Plugin Author
Paul
(@paultgoodchild)
Is there definitely a .htaccess file at the root of the website and does it have the rewrite rules in it?
Do you have any other plugin or security plugin running, or anything that affects the login, on this site?
Thanks
Thread Starter
snowme
(@snowme)
I created a brand new site from the latest wordpress download and the only plugin I installed was Simple Firewall.
After changing the Permalinks setting to Post Name, it created a .htaccess file in the root directory that’s writable by the apache user.
Here is the content:
# BEGIN WordPress
<IfModule mod_rewrite.c>
RewriteEngine On
RewriteBase /
RewriteRule ^index\.php$ – [L]
RewriteCond %{REQUEST_FILENAME} !-f
RewriteCond %{REQUEST_FILENAME} !-d
RewriteRule . /index.php [L]
</IfModule>
# END WordPress
Plugin Author
Paul
(@paultgoodchild)
What was your new login url set to, and does the old wp-login.php work?

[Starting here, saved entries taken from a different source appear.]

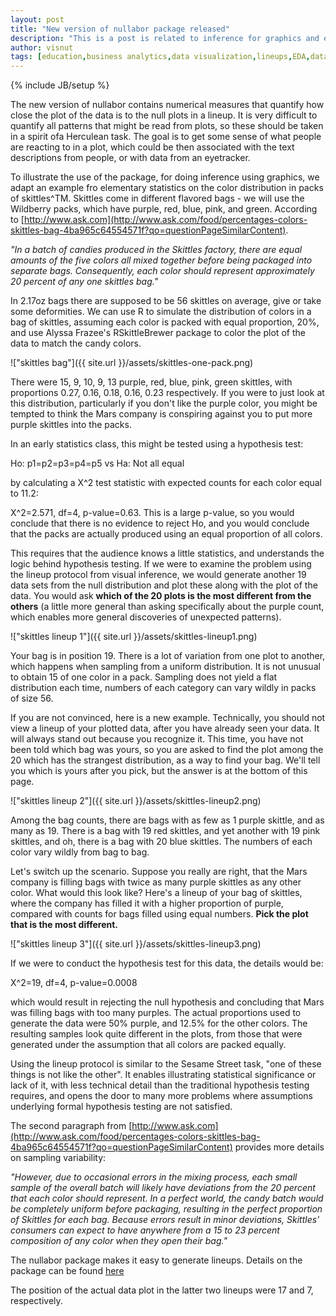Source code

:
 ```yaml
---
layout: post
title: "New version of nullabor package released"
description: "This is a post is related to inference for graphics and exploratory data analysis"
author: visnut
tags: [education,business analytics,data visualization,lineups,EDA,data mining,R,statistical computing,statistical graphics]
---
```


{% include JB/setup %}

The new version of nullabor contains numerical measures that quantify how close the plot of the data is to the null plots in a lineup. It is very difficult to quantify all patterns that might be read from plots, so these should be taken in a spirit ofa Herculean task.   The goal is to get some sense of what people are reacting to in a plot, which could be then associated with the text descriptions from people, or with data from an eyetracker. 

To illustrate the use of the package, for doing inference using graphics, we adapt an example fro elementary statistics on the color distribution in packs of skittles^TM. Skittles come in different flavored bags - we will use the Wildberry packs, which have purple, red, blue, pink, and green. According to  [http://www.ask.com](http://www.ask.com/food/percentages-colors-skittles-bag-4ba965c64554571f?qo=questionPageSimilarContent).

*"In a batch of candies produced in the Skittles factory, there are equal amounts of the five colors all mixed together before being packaged into separate bags. Consequently, each color should represent approximately 20 percent of any one skittles bag."*

In 2.17oz bags there are supposed to be 56 skittles on average, give or take some deformities. We can use R to simulate the distribution of colors in a bag of skittles, assuming each color is packed with equal proportion, 20%, and use Alyssa Frazee's RSkittleBrewer package to color the plot of the data to match the candy colors. 

!["skittles bag"]({{ site.url }}/assets/skittles-one-pack.png)

There were 15, 9, 10, 9, 13 purple, red, blue, pink, green skittles, with proportions 0.27, 0.16, 0.18, 0.16, 0.23 respectively. If you were to just look at this distribution, particularly if you don't like the purple color, you might be tempted to think the Mars company is conspiring against you to put more purple skittles  into the packs. 

In an early statistics class, this might be tested using a hypothesis test:

Ho: p1=p2=p3=p4=p5 vs Ha: Not all equal

by calculating a X^2 test statistic with expected counts for each color equal to 11.2:

X^2=2.571, df=4, p-value=0.63. This is a large p-value, so you would conclude that there is no evidence to reject Ho, and you would conclude that the packs are actually produced using an equal proportion of all colors. 

This requires that the audience knows a little statistics, and understands the logic behind hypothesis testing. If we were to examine the problem using the lineup protocol from visual inference, we would generate another 19 data sets from the null distribution and plot these along with the plot of the data. You would ask **which of the 20 plots is the most different from the others** (a little more general than asking specifically about the purple count, which enables more general discoveries of unexpected patterns). 

!["skittles lineup 1"]({{ site.url }}/assets/skittles-lineup1.png)

Your bag is in position 19. There is a lot of variation from one plot to another, which happens when sampling from a uniform distribution. It is not unusual to obtain 15 of one color in a pack. Sampling does not yield a flat distribution each time, numbers of each category can vary wildly in packs of size 56. 

If you are not convinced, here is a new example. Technically, you should not view a lineup of your plotted data, after you have already seen your data. It will always stand out because you recognize it. This time, you have not been told which bag was yours, so you are asked to find the plot among the 20 which has the strangest distribution, as a way to find your bag. We'll tell you which is yours after you pick, but the answer is at the bottom of this page.

!["skittles lineup 2"]({{ site.url }}/assets/skittles-lineup2.png)

Among the bag counts, there are bags with as few as 1 purple skittle, and as many as 19. There is a bag with 19 red skittles, and yet another with 19 pink skittles, and oh, there is a bag with 20 blue skittles. The numbers of each color vary wildly from bag to bag.

Let's switch up the scenario. Suppose you really are right, that the Mars company is filling bags with twice as many purple skittles as any other color. What would this look like? Here's a lineup of your bag of skittles, where the company has filled it with a higher proportion of purple, compared with counts for bags filled using equal numbers. **Pick the plot that is the most different.**

!["skittles lineup 3"]({{ site.url }}/assets/skittles-lineup3.png)

If we were to conduct the hypothesis test for this data, the details would be:

 X^2=19, df=4, p-value=0.0008

which would result in rejecting the null hypothesis and concluding that Mars was filling bags with too many purples. The actual proportions used to generate the data were 50% purple, and 12.5% for the other colors. The resulting samples look quite different in the plots, from those that were generated under the assumption that all colors are packed equally.

Using the lineup protocol is similar to the Sesame Street task, "one of these things is not like the other". It enables illustrating statistical significance or lack of it, with less technical detail than the traditional hypothesis testing requires, and opens the door to many more problems where assumptions underlying formal hypothesis testing are not satisfied. 

The second paragraph from  [http://www.ask.com](http://www.ask.com/food/percentages-colors-skittles-bag-4ba965c64554571f?qo=questionPageSimilarContent) provides more details on sampling variability:

*"However, due to occasional errors in the mixing process, each small sample of the overall batch will likely have deviations from the 20 percent that each color should represent. In a perfect world, the candy batch would be completely uniform before packaging, resulting in the perfect proportion of Skittles for each bag. Because errors result in minor deviations, Skittles' consumers can expect to have anywhere from a 15 to 23 percent composition of any color when they open their bag."*

The nullabor package makes it easy to generate lineups. Details on the package can be found [here](http://cran.r-project.org/web/packages/nullabor/index.html)

The position of the actual data plot in the latter two lineups were 17 and 7, respectively.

Can you use the “forceoff” system to turn off the firewall and confirm that you’re using the correct URL?
Thread Starter
snowme
(@snowme)
I have the URL set to logintest. When I have it set, I can’t reach the admin page via wp-login.php or logintest. I get “Not Found” 404 pages for both.
Using forceoff works and allows me back in. I confirmed I have the correct URL. As soon as I delete the rename setting and re-enable Simple Firewall, I can login with wp-admin again.
Plugin Author
Paul
(@paultgoodchild)
What other plugins are you running?
Thread Starter
snowme
(@snowme)
As stated above, this is a fresh install of wordpress. I just unzipped the latest download and created a new database on a brand new server. Simple Firewall is the only plugin that is active.
Akismet and Hello Dolly which come with wordpress are installed but they are not active.
Plugin Author
Paul
(@paultgoodchild)
can you try another login url that doesn’t include the text “login”… something random
Thread Starter
snowme
(@snowme)
I tried changing the rename setting to “nowords” and still got the 404 with that and wp-admin.
When I go to the test site main page and hover over the “Log in” link it does correctly point to http://myurl.com/nowords but I still get the 404 when I click on it.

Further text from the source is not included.